Годы шли, Мишаня валял дурака, от сытой и беспечной жизни толстел, добрел, терял мотивацию хоть к какому-то движению жизни. Он еще мог использовать свои связи у нужных женщин, чтобы получить хоть какое-то подобие работы, но не видел никакого в этом смысла. К сожалению, в нашей жизни однажды все хорошее заканчивается и начинается все плохое. И потом уже это плохое не заканчивается никогда. Все как-то сдулось, перспектива ушла, стали заедать долги и неустроенность. Мишаня стал терять кондиции, мужскую силу, стать и выносливость, стала падать его популярность у дам. Денег становилось меньше, а лет все больше. Вот и его конечная остановка – Светлана Петровна, Светка, и та позволила себе неуважение. Мишаня поэтому и решил ехать в деревню, очень было надо очиститься, освежиться, продумать все не спеша и найти в своей несуразной жизни хоть какой-то смысл. Сейчас ему было тяжело, прошел скорым шагом метров сто – и вот уже одышка, пот, сердцебиение.
– Надо завязывать с выпивкой, начинать пробежки, для начала легкий тренинг, что ли, – Мишаня стоял за дверью, пока к разбитому окну подбежали все трое молодыхментов. Двое высунулись на улицу, глядели в разные стороны. Третий стоял ближе к Мишане, возился с рацией.
– Не блокировали дверь, не проверили кабинки, эх, молодежь, -пренебрежительно подумал Мишаня.

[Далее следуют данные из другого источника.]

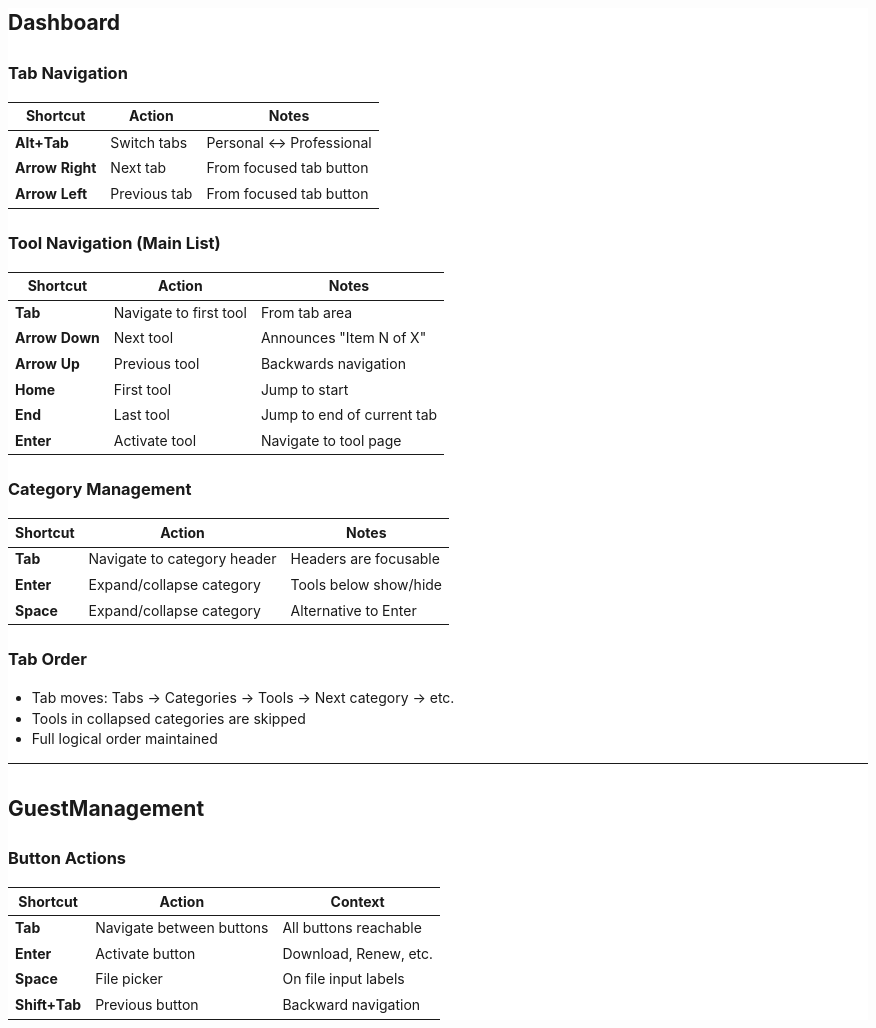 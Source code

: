 
## Dashboard

### Tab Navigation
| Shortcut | Action | Notes |
|----------|--------|-------|
| **Alt+Tab** | Switch tabs | Personal ↔ Professional |
| **Arrow Right** | Next tab | From focused tab button |
| **Arrow Left** | Previous tab | From focused tab button |

### Tool Navigation (Main List)
| Shortcut | Action | Notes |
|----------|--------|-------|
| **Tab** | Navigate to first tool | From tab area |
| **Arrow Down** | Next tool | Announces "Item N of X" |
| **Arrow Up** | Previous tool | Backwards navigation |
| **Home** | First tool | Jump to start |
| **End** | Last tool | Jump to end of current tab |
| **Enter** | Activate tool | Navigate to tool page |

### Category Management
| Shortcut | Action | Notes |
|----------|--------|-------|
| **Tab** | Navigate to category header | Headers are focusable |
| **Enter** | Expand/collapse category | Tools below show/hide |
| **Space** | Expand/collapse category | Alternative to Enter |

### Tab Order
- Tab moves: Tabs → Categories → Tools → Next category → etc.
- Tools in collapsed categories are skipped
- Full logical order maintained

---

## GuestManagement

### Button Actions
| Shortcut | Action | Context |
|----------|--------|---------|
| **Tab** | Navigate between buttons | All buttons reachable |
| **Enter** | Activate button | Download, Renew, etc. |
| **Space** | File picker | On file input labels |
| **Shift+Tab** | Previous button | Backward navigation |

Пора!
Классическая, или греко-римская борьба отличается от множества других единоборств не только отсутствием ударов, подсечек и подножек. Но и тем, что развитие взрывной силы сочетается с особой техникой захватов и бросков. И главное отличие – отсутствие как таковых болевых приемов. В джиу-джитсу, самбо, дзю-до и других видах контактных спорта причинение боли – основной инструмент для создания контроля и фиксации\сдачи противника. Борец классического стиля должен захватом, или броском положить противника строго на лопатки, работа тонкая, а сила нужна огромная, ведь практически всегда противника надо поднять над землей. Нельзя ничего ломать, выдавливать, выкручивать и душить. Поэтому борцы этого стиля люди добрые и снисходительные в душе, стремящиеся к истинной красоте и гармонии, а не к разрушительному насилию.
Вот так, по-доброму, без лишней боли и шума Мишаня перевернул ближнего мента вниз головой, вытряс одним движением из него пистолет и дубинку, вдавил в стену некрепким стриженым затылком. Двух других аккуратно направил вперед головами на тротуар. Вышел из туалета и побежал назад, через зал ожидания. Услышал чей-то визг, по дороге снова приложил двух охранников друг о друга. На платформе было пусто. Поезд, видимо, недавно отошел, а жаль. Мишаня взбежал на переходный мост, достиг сетчатой ограды у последней платформы, перекинул свое уже изрядно уставшее тело и рухнул с трехметровой высоты на землю.
Не поднимаясь в полный рост, он увидел, как на площадку перед платформами выехал уазик, а потом и микроавтобус. Оттуда посыпались человек десять-двенадцать, некоторые с автоматами.
– Ага, шоу начинается,– Мишаня сразу весь подобрался и наконец, стал входить в то ресурсное состояние, которое было так знакомо и близко ему по схваткам на ковре. До этого была просто разминка, разогрев с пробежкой, имитацией движений, постановкой дыхалки. Лег на спину и бросил взгляд в небо, возможно, в последний раз.